(AIM OF THE EXERCISE)
Of the entries that follow, how many lines hold the word "multimatch"? Reply with the number only.

[Saved data entries]
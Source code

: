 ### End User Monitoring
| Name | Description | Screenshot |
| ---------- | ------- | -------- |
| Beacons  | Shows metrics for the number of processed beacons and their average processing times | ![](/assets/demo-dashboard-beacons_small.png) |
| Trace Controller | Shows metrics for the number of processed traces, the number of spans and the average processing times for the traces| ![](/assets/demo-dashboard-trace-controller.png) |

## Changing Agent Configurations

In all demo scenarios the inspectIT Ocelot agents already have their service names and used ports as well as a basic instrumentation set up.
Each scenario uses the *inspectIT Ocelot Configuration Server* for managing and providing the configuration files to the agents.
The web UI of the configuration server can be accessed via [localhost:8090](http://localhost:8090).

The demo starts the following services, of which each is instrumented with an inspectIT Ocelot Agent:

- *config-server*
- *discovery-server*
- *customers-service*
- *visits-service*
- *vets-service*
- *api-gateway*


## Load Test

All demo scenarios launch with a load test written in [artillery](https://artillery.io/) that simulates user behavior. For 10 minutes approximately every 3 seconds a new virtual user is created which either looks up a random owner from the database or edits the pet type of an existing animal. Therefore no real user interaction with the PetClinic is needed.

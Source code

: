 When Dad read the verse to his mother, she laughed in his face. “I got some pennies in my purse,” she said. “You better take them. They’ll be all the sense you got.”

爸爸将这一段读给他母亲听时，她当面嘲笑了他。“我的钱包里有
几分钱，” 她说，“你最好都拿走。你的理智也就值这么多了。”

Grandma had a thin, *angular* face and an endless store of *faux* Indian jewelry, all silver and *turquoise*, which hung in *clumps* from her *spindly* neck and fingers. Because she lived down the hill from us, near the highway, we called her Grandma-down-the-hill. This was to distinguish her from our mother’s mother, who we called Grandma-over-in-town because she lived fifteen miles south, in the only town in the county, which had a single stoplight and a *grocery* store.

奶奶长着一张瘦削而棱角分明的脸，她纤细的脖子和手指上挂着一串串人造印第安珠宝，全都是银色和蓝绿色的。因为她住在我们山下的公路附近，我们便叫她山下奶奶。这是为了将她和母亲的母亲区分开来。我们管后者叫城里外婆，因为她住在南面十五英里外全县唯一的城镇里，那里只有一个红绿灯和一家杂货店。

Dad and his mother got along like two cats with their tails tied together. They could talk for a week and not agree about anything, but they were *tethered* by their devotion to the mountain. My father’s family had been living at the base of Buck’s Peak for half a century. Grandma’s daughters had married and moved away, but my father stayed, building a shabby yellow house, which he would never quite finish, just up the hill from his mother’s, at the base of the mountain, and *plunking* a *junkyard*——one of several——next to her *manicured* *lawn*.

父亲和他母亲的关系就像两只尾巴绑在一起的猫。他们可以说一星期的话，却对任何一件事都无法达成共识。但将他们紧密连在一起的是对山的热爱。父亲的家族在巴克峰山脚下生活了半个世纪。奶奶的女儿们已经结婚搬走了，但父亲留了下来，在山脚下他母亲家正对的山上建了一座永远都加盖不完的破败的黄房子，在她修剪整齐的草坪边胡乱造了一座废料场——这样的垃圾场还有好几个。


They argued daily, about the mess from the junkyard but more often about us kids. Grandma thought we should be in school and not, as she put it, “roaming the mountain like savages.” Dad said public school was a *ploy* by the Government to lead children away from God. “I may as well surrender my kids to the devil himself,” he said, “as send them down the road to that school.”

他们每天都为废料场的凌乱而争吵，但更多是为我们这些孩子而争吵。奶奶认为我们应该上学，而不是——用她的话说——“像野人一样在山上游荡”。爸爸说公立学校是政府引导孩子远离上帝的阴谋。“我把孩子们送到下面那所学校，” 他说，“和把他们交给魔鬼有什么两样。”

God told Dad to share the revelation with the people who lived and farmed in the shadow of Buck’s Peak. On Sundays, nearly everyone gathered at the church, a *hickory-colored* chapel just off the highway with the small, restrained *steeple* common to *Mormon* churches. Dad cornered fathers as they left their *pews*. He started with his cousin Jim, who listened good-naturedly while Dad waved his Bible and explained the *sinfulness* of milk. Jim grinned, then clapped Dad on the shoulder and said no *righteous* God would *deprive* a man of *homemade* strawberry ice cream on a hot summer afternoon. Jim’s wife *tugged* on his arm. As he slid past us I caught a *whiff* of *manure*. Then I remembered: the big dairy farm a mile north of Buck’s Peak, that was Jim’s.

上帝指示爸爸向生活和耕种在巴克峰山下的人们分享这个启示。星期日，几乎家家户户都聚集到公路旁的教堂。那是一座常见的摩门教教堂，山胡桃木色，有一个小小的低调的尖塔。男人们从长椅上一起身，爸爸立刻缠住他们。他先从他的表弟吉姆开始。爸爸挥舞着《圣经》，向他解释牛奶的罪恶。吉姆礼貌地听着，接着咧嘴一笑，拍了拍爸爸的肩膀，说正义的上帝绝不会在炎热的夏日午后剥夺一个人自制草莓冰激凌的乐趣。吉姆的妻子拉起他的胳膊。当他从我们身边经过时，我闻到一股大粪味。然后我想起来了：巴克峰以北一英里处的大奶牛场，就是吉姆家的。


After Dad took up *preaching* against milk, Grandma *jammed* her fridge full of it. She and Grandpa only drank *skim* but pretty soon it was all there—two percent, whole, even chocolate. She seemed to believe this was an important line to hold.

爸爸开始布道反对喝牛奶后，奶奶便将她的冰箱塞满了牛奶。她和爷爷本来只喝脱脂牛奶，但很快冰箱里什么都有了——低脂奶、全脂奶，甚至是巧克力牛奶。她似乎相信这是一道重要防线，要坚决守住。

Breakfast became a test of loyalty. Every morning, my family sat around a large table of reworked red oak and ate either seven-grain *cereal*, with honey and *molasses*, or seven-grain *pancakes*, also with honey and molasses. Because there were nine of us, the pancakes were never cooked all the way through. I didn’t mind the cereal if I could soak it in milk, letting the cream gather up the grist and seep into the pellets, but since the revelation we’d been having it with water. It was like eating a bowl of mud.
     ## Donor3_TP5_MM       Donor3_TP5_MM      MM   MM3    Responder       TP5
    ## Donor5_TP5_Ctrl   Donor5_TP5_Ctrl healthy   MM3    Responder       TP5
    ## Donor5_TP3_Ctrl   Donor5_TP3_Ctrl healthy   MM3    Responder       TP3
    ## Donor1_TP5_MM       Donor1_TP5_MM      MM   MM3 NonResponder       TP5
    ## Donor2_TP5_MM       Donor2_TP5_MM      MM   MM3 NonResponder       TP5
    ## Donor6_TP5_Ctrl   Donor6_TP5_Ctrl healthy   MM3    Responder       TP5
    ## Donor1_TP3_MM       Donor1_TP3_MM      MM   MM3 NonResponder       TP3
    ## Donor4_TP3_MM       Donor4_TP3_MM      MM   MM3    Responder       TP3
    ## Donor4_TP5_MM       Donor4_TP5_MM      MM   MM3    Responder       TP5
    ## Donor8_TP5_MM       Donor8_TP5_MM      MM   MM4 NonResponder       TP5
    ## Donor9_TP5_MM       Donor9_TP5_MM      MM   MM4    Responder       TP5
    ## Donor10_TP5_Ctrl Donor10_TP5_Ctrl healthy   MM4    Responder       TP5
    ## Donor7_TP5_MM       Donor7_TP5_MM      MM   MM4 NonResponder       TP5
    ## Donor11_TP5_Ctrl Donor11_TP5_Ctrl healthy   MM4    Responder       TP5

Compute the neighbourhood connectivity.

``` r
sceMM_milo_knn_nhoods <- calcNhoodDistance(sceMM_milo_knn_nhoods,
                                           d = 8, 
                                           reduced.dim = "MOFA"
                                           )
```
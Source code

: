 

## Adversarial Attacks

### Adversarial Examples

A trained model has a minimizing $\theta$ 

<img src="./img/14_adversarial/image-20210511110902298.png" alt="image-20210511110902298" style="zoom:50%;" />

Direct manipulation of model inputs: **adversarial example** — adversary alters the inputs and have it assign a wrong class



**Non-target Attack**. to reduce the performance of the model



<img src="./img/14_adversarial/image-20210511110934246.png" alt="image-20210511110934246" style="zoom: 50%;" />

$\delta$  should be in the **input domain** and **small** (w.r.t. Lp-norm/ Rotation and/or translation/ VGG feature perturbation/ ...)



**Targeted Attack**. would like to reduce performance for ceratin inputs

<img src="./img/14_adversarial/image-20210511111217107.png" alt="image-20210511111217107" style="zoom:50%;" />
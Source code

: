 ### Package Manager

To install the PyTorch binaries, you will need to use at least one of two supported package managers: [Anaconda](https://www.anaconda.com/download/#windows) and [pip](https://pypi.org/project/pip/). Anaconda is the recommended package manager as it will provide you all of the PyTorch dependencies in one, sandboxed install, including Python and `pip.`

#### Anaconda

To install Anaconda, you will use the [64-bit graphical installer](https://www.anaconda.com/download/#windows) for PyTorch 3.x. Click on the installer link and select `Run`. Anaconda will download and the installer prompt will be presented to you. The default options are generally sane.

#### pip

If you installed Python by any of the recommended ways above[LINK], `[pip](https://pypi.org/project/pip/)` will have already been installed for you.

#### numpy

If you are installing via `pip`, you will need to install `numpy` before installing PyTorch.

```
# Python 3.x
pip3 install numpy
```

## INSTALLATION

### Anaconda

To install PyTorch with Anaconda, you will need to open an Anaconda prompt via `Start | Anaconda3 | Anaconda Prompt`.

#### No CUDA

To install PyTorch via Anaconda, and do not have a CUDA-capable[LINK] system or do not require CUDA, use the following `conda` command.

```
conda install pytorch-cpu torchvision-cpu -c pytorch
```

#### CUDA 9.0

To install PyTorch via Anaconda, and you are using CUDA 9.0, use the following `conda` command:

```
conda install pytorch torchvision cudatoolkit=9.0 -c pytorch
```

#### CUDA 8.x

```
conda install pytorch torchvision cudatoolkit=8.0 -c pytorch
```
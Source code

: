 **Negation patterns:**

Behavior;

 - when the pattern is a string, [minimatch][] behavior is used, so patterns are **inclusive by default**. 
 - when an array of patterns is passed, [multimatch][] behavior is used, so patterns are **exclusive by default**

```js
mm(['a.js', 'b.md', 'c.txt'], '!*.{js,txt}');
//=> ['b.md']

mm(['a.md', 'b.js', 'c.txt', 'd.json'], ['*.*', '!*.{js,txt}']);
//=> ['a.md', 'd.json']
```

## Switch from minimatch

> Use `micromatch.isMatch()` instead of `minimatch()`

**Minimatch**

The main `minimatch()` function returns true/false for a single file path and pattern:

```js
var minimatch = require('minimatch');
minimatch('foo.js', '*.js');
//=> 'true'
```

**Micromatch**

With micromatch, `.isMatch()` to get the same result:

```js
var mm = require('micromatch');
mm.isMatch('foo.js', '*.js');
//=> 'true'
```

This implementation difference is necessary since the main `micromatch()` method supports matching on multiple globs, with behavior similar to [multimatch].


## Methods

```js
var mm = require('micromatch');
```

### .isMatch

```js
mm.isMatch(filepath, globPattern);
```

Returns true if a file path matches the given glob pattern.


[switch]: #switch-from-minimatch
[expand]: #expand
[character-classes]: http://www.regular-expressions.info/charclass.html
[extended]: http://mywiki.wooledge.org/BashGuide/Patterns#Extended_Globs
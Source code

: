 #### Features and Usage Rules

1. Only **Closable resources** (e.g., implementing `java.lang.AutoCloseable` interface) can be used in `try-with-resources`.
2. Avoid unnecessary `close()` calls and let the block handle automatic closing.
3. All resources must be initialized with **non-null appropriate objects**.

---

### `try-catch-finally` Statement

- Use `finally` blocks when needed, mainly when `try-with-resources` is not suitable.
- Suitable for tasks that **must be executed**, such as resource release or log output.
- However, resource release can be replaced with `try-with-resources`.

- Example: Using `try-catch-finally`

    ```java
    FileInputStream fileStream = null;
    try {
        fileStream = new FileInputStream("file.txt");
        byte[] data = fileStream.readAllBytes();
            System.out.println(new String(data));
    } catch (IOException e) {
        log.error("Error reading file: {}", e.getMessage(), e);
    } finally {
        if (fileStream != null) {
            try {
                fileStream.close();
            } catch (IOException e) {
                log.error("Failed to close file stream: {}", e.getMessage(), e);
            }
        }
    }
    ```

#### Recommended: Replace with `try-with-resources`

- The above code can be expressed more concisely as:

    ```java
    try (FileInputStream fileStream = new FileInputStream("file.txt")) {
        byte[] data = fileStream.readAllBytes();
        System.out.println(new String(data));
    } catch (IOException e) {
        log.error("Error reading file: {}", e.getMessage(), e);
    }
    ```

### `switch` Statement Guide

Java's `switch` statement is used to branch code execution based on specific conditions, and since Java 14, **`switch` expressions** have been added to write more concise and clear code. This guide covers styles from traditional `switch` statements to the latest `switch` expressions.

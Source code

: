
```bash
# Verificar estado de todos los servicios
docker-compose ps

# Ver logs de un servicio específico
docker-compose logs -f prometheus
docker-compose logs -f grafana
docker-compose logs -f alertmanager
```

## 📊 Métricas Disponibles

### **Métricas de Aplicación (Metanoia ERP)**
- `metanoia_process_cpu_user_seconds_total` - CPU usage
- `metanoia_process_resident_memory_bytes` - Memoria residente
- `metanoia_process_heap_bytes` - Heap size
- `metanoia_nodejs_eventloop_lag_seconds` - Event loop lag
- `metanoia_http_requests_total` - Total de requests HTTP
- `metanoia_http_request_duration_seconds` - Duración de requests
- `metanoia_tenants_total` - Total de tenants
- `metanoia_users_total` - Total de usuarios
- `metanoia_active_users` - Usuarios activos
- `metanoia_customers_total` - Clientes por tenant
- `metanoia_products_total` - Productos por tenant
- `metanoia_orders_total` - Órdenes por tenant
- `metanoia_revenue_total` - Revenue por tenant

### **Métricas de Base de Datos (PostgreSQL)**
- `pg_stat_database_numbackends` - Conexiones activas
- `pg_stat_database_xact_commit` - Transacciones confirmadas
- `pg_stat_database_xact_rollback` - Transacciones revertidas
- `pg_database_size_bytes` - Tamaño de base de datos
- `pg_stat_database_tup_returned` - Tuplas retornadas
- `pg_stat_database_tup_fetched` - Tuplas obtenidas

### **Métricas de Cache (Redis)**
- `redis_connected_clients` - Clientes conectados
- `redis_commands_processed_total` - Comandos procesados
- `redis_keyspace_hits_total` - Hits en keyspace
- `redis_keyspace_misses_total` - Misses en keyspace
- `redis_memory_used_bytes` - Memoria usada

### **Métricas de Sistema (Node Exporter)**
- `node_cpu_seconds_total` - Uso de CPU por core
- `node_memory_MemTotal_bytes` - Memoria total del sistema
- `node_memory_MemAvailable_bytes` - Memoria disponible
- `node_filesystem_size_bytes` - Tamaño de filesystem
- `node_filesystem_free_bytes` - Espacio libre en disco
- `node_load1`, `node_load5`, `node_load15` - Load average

(OUTPUT BELOW)
2